Hard to say what your next move should be ashley-renea. I suppose it's a little like chess. What you "do next" all depends on how your board has been setup. Do you have money? Do you have friends and family available? Where are you at emotionally? Are you working or going to school? How did the relationship dissolve in the first place, and is it 100% gone?

Throw us a bone and give us some more info AR.

LIL


----------



## ashley-renea (Feb 26, 2010)

lastinline said:


> Hard to say what your next move should be ashley-renea. I suppose it's a little like chess. What you "do next" all depends on how your board has been setup. Do you have money? Do you have friends and family available? Where are you at emotionally? Are you working or going to school?

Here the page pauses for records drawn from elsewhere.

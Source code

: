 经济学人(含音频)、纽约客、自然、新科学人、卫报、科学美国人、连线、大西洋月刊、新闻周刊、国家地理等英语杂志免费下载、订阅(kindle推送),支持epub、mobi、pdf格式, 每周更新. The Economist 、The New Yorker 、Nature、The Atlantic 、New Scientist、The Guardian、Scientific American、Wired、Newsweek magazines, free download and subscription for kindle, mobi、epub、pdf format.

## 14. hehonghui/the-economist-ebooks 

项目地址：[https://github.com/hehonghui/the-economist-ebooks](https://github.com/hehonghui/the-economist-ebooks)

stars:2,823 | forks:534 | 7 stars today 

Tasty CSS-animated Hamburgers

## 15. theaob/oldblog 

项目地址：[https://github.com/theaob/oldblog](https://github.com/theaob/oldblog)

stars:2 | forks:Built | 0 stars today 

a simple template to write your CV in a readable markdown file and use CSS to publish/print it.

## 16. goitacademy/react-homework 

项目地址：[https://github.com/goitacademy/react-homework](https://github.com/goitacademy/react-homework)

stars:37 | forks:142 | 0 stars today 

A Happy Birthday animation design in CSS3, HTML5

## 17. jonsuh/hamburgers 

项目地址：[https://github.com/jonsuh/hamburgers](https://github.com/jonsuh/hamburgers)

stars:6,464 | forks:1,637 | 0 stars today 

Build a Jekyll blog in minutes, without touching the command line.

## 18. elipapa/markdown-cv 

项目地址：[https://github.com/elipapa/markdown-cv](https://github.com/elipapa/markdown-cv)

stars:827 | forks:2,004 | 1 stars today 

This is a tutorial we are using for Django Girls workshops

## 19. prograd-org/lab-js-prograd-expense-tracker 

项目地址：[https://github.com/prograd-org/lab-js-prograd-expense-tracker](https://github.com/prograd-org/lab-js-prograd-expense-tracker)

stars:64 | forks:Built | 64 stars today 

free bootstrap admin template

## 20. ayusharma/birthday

How did the relationship dissolve in the first place, and is it 100% gone?
> 
> Throw us a bone and give us some more info AR.
> 
> LIL


I am a stay at home mom...I have a few friends and family but none that I can account on 100%...I dont know how we got to this point...we have been married for 4 1/2 years...we have a two year old little girl...no additions no cheating....he just said he wasnt happy...took his ring off and want talk...everytime I even ACT like I am going to make conversation with him he breaks nasty and walks away.....I'm just NOT SURE...one min he says he needs time and space the next min its I DONT KNOW and I'M NOT HAPPY...but while his tuned out and taking his time...I am going on with life..raising our daughter and pulling his weight...when do I put my foot down and MAKE HIM DECIDED??


----------



## 63Vino (Dec 23, 2009)

ashley-renea said:


> I am a stay at home mom...I have a few friends and family but none that I can account on 100%...I dont know how we got to this point...we have been married for 4 1/2 years...we have a two year old little girl...no additions no cheating....he just said he wasnt happy...took his ring off and want talk...everytime I even ACT like I am going to make conversation with him he breaks nasty and walks away.....I'm just NOT SURE...one min he says he needs time and space the next min its I DONT KNOW and I'M NOT HAPPY...but while his tuned out and taking his time...I am going on with life..raising our daughter and pulling his weight...when do I put my foot down and MAKE HIM DECIDED??


NOW


----------



## sadbear26 (Feb 16, 2010)

hey there i can feel ur pain and confucion im a guy here in ny going through the same thing but only its my wife who wants out. being so lost and sad and every other emotion that there is makes you unable to function. my wife is 25 and yea weve had our issues but she says she dont want this anymore... (long story) but feel free to write back if youd like to talk ok?


----------



## sadbear26 (Feb 16, 2010)

hey there if u read this im trying to reply to private message but it wont let me send... ugggh what do i do?


----------